Galoşlu prens ve prenses

Güncelleme Tarihi:

Galoşlu prens ve prenses
Oluşturulma Tarihi: Kasım 26, 2007 17:00

Konya'da Mevlana Müzesi'ni ziyarete eden prens ve prenses galoş giyerek gezdi.

İŞTE PRENSİN KONYA GEZİSİNİN FOTOĞRAFLARI...

GALLER Prensi Charles ve eşi Cornwall Düşesi Camilla, Büyükşehir Belediyesi'nin davetlisi olarak Konya'ya geldi. Charles, “İklim değişimi, ekosistemlerin ve canlı türlerinin yok edilmesi, artan sel ve fırtına felaketleri gibi korkunç olaylar ile sanayileşen dünyada insanoğlunun kutsal olan olgusunu kaybetmesi arasında doğrudan bir bağlantı olup olmadığını sorgulamamızın zamanı gelmiştir” dedi.

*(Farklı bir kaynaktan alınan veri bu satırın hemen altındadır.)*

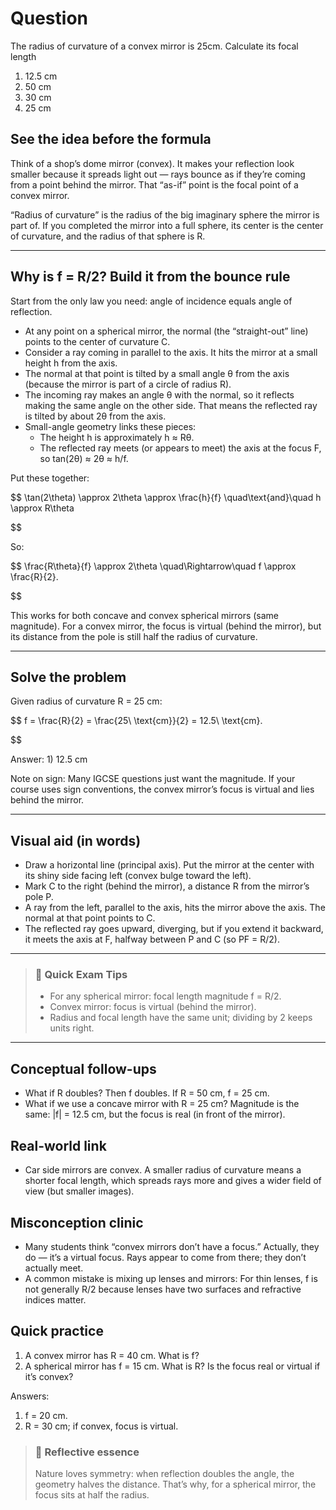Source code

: # Question
The radius of curvature of a convex mirror is 25cm. Calculate its focal length  
1) 12.5 cm  
2) 50 cm  
3) 30 cm  
4) 25 cm

## See the idea before the formula

Think of a shop’s dome mirror (convex). It makes your reflection look smaller because it spreads light out — rays bounce as if they’re coming from a point behind the mirror. That “as-if” point is the focal point of a convex mirror.

“Radius of curvature” is the radius of the big imaginary sphere the mirror is part of. If you completed the mirror into a full sphere, its center is the center of curvature, and the radius of that sphere is R.

---

## Why is f = R/2? Build it from the bounce rule

Start from the only law you need: angle of incidence equals angle of reflection.

- At any point on a spherical mirror, the normal (the “straight-out” line) points to the center of curvature C.
- Consider a ray coming in parallel to the axis. It hits the mirror at a small height h from the axis.
- The normal at that point is tilted by a small angle θ from the axis (because the mirror is part of a circle of radius R).
- The incoming ray makes an angle θ with the normal, so it reflects making the same angle on the other side. That means the reflected ray is tilted by about 2θ from the axis.
- Small-angle geometry links these pieces:
  - The height h is approximately h ≈ Rθ.
  - The reflected ray meets (or appears to meet) the axis at the focus F, so tan(2θ) ≈ 2θ ≈ h/f.

Put these together:

$$
\tan(2\theta) \approx 2\theta \approx \frac{h}{f}
\quad\text{and}\quad
h \approx R\theta

$$

So:

$$
\frac{R\theta}{f} \approx 2\theta \quad\Rightarrow\quad f \approx \frac{R}{2}.

$$

This works for both concave and convex spherical mirrors (same magnitude). For a convex mirror, the focus is virtual (behind the mirror), but its distance from the pole is still half the radius of curvature.

---

## Solve the problem

Given radius of curvature R = 25 cm:

$$
f = \frac{R}{2} = \frac{25\ \text{cm}}{2} = 12.5\ \text{cm}.

$$

Answer: 1) 12.5 cm

Note on sign: Many IGCSE questions just want the magnitude. If your course uses sign conventions, the convex mirror’s focus is virtual and lies behind the mirror.

---

## Visual aid (in words)

- Draw a horizontal line (principal axis). Put the mirror at the center with its shiny side facing left (convex bulge toward the left).
- Mark C to the right (behind the mirror), a distance R from the mirror’s pole P.
- A ray from the left, parallel to the axis, hits the mirror above the axis. The normal at that point points to C.
- The reflected ray goes upward, diverging, but if you extend it backward, it meets the axis at F, halfway between P and C (so PF = R/2).

---

> ### 🧠 Quick Exam Tips
> - For any spherical mirror: focal length magnitude f = R/2.
> - Convex mirror: focus is virtual (behind the mirror).
> - Radius and focal length have the same unit; dividing by 2 keeps units right.

---

## Conceptual follow-ups
- What if R doubles? Then f doubles. If R = 50 cm, f = 25 cm.
- What if we use a concave mirror with R = 25 cm? Magnitude is the same: |f| = 12.5 cm, but the focus is real (in front of the mirror).

## Real-world link
- Car side mirrors are convex. A smaller radius of curvature means a shorter focal length, which spreads rays more and gives a wider field of view (but smaller images).

## Misconception clinic
- Many students think “convex mirrors don’t have a focus.” Actually, they do — it’s a virtual focus. Rays appear to come from there; they don’t actually meet.
- A common mistake is mixing up lenses and mirrors: For thin lenses, f is not generally R/2 because lenses have two surfaces and refractive indices matter.

## Quick practice
1) A convex mirror has R = 40 cm. What is f?
2) A spherical mirror has f = 15 cm. What is R? Is the focus real or virtual if it’s convex?

Answers:
1) f = 20 cm.
2) R = 30 cm; if convex, focus is virtual.

> ### 🌱 Reflective essence
> Nature loves symmetry: when reflection doubles the angle, the geometry halves the distance. That’s why, for a spherical mirror, the focus sits at half the radius.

Prens ve eşini Vali Osman Aydın, Büyükşehir Belediye Başkanı Tahir Akyürek, havaalanında karşıladı. Prens Charles ve eşi ilk olarak Mevlana Müzesi'ne geldi. Prensin ziyareti öncesinde müze önünde sıkı güvenlik önlemleri alınırken, yürüyeceği yolda oluşan buzlanmada kayabileceği göz önüne alınarak önlem alındı. Mevlana Müzesi önünde, prensin aracının duracağı yerden müzeye kadar olan 100 metre uzunluğundaki mermer yol buzlama yapınca önce belediye temizlik aracı ile yıkandı. Daha sonra marketten alınan sofralık tuz döküldü. Buzlanma giderilemeyince görevliler detarjanlı su ile yolu yıkadıktan sonra paspaslayarak kuruttu.

Prensin gelişi sırasında müze ziyaretçilere kapatılmadı. Prens Charles ve eşi Camilla müzeyi, diğer ziyaretçilerle birlikte birlikte gezdi. Prens Charles, ziyaret ardından müzenin yanındaki gül bahçesinde gazetecilere poz verdi. Buradan Mevlana Kültür Merkezi’ne giden çift Konya Büyükşehir Belediyesi Mehteran takımının gösterisiyle karşılandı. Prens ve eşi kültür merkezinde özel olarak hazırlanan sema gösterisini dikkatle izledi.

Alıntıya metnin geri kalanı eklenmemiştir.